- WHAT THIS TASK INVOLVES -
The data is to be repeated exactly, with the images removed.

- MATERIAL PROVIDED -

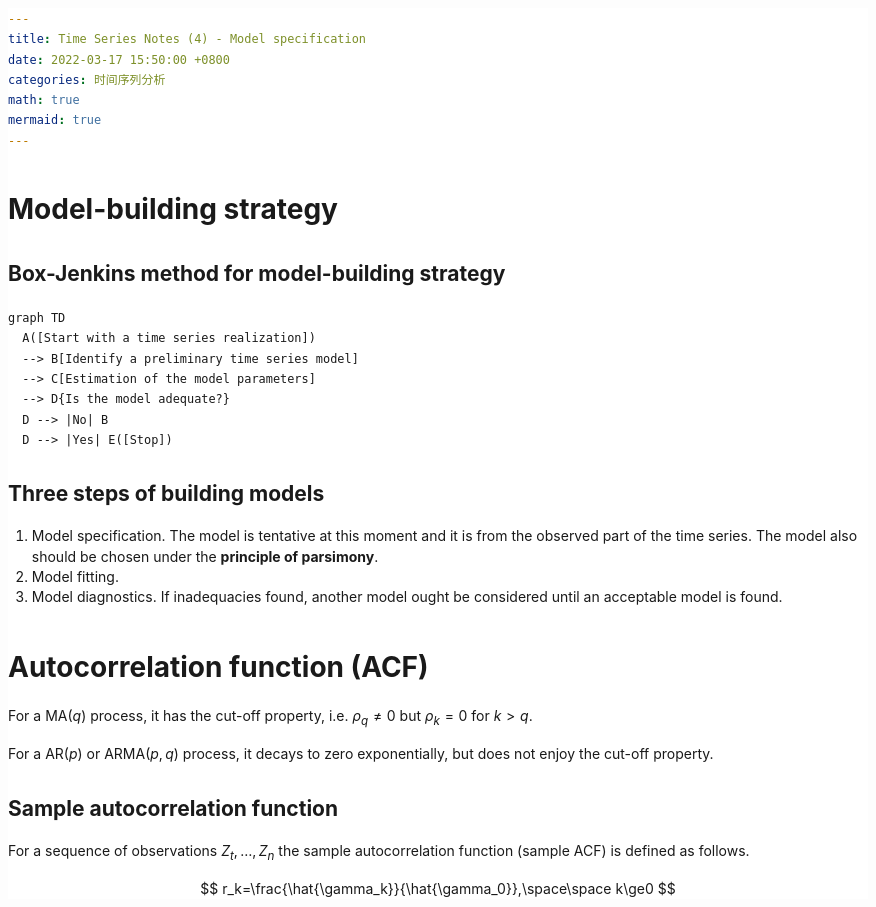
 ```yaml
---
title: Time Series Notes (4) - Model specification
date: 2022-03-17 15:50:00 +0800
categories: 时间序列分析
math: true
mermaid: true
---
```


# Model-building strategy

## Box-Jenkins method for model-building strategy

```mermaid
graph TD
  A([Start with a time series realization])
  --> B[Identify a preliminary time series model]
  --> C[Estimation of the model parameters]
  --> D{Is the model adequate?}
  D --> |No| B
  D --> |Yes| E([Stop])
```

## Three steps of building models

1. Model specification. The model is tentative at this moment and it is from the observed part of the time series. The model also should be chosen under the **principle of parsimony**.
2. Model fitting.
3. Model diagnostics. If inadequacies found, another model ought be considered until an acceptable model is found.

# Autocorrelation function (ACF)

For a $\text{MA}(q)$ process, it has the cut-off property, i.e. $\rho_q\ne0$ but $\rho_k=0$ for $k>q$.

For a $\text{AR}(p)$ or $\text{ARMA}(p,q)$ process, it decays to zero exponentially, but does not enjoy the cut-off property.

## Sample autocorrelation function

For a sequence of observations $Z_t,\dots,Z_n$ the sample autocorrelation function (sample ACF) is defined as follows.


$$
r_k=\frac{\hat{\gamma_k}}{\hat{\gamma_0}},\space\space k\ge0
$$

- ANSWER SECTION -
 ```yaml
---
title: Time Series Notes (4) - Model specification
date: 2022-03-17 15:50:00 +0800
categories: 时间序列分析
math: true
mermaid: true
---
```


# Model-building strategy

## Box-Jenkins method for model-building strategy

```mermaid
graph TD
  A([Start with a time series realization])
  --> B[Identify a preliminary time series model]
  --> C[Estimation of the model parameters]
  --> D{Is the model adequate?}
  D --> |No| B
  D --> |Yes| E([Stop])
```

## Three steps of building models

1. Model specification. The model is tentative at this moment and it is from the observed part of the time series. The model also should be chosen under the **principle of parsimony**.
2. Model fitting.
3. Model diagnostics. If inadequacies found, another model ought be considered until an acceptable model is found.

# Autocorrelation function (ACF)

For a $\text{MA}(q)$ process, it has the cut-off property, i.e. $\rho_q\ne0$ but $\rho_k=0$ for $k>q$.

For a $\text{AR}(p)$ or $\text{ARMA}(p,q)$ process, it decays to zero exponentially, but does not enjoy the cut-off property.

## Sample autocorrelation function

For a sequence of observations $Z_t,\dots,Z_n$ the sample autocorrelation function (sample ACF) is defined as follows.


$$
r_k=\frac{\hat{\gamma_k}}{\hat{\gamma_0}},\space\space k\ge0
$$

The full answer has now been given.